と書くとき、これは「A を N で割った余りと、B を N で割った余りが等しい」という意味です。


🔁 つまり…

$$ A \equiv B \pmod{N} \quad \Longleftrightarrow \quad A % N = B % N $$

または、

$$ A - B は N の倍数である(A - B ≡ 0 mod N) $$


🧠 イメージ

  • $A \equiv B \pmod{N}$ は「AとBは、Nで割ったときに同じ“余り”になる」ということ。
  • 普通の等号(=)と違って、“余りの世界”での等しさを表す。

✅ 2. 例で理解しよう

例1:

$$ 19 \equiv 7 \pmod{6} $$

  • なぜなら $ 19 \div 6 = 3$ 余り 1 $ 7 \div 6 = 1$ 余り 1

➡︎ 同じ余りだから、合同。


例2:

$$ 35 \equiv 3 \pmod{8} $$

  • $35 % 8 = 3$
  • $3 % 8 = 3$

✅ 3. 合同式の性質

合同式は以下のような計算のルールが成り立ちます。
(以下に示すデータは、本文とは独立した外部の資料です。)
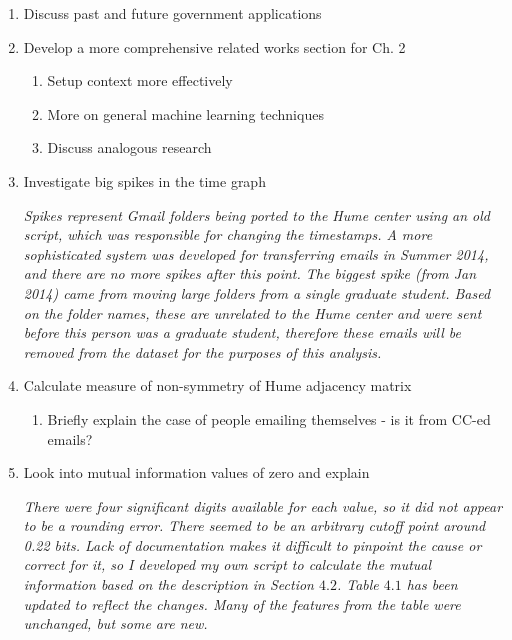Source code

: \documentclass[12pt]{report}
\begin{document}
\begin{enumerate}
    \item Discuss past and future government applications

    \item Develop a more comprehensive related works section for Ch. 2
    \begin{enumerate}
        \item Setup context more effectively
        \item More on general machine learning techniques
        \item Discuss analogous research
    \end{enumerate}

    \item Investigate big spikes in the time graph

        \par \textit{Spikes represent Gmail folders being ported to the Hume center using an old script, which was responsible for changing the timestamps.  A more sophisticated system was developed for transferring emails in Summer 2014, and there are no more spikes after this point.  The biggest spike (from Jan 2014) came from moving large folders from a single graduate student.  Based on the folder names, these are unrelated to the Hume center and were sent before this person was a graduate student, therefore these emails will be removed from the dataset for the purposes of this analysis.}


    \item Calculate measure of non-symmetry of Hume adjacency matrix
    \begin{enumerate}
		\item Briefly explain the case of people emailing themselves - is it from CC-ed emails?
	\end{enumerate}
	
	\item Look into mutual information values of zero and explain 
	
    	\par \textit{There were four significant digits available for each value, so it did not appear to be a rounding error.  There seemed to be an arbitrary cutoff point around 0.22 bits.  Lack of documentation makes it difficult to pinpoint the cause or correct for it, so I developed my own script to calculate the mutual information based on the description in Section $4.2$.  Table $4.1$ has been updated to reflect the changes.  Many of the features from the table were unchanged, but some are new.}


\end{enumerate}
\end{document}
これはとても便利です。

加法

$$ A \equiv B \pmod{N}, \quad C \equiv D \pmod{N} \Rightarrow A + C \equiv B + D \pmod{N} $$

減法

$$ A \equiv B \pmod{N}, \quad C \equiv D \pmod{N} \Rightarrow A - C \equiv B - D \pmod{N} $$

乗法

$$ A \equiv B \pmod{N} \Rightarrow A \cdot k \equiv B \cdot k \pmod{N}(任意の整数 k) $$

累乗

$$ A \equiv B \pmod{N} \Rightarrow A^k \equiv B^k \pmod{N} $$


✅ 4. なぜ便利なのか?

例えば、大きな数の計算や、周期的な性質を持つものの解析(暗号理論、RSA暗号など)では、合同式を使うと処理が劇的に簡単になります。


✅ 5. 使用例

例題:

「1〜100000のうち、A ≡ x (mod N) を満たす x を出力せよ」

→ このときは、x % N == A % N となるすべての x を出力すればよいです。


✅ 6. まとめ

言葉 意味
合同式 $A \equiv B \pmod{N}$ AとBの余りが等しい(AとBはNを法として合同)
使い方 モジュロ計算(%)と等価、周期的な数の処理に便利
利用例 暗号、整数計算、周期問題、競技プログラミングなど

もっと発展的な話(逆元, 中国剰余定理, オイラーの定理)などもありますが、まずはこの基本をしっかり理解しておくと安心です。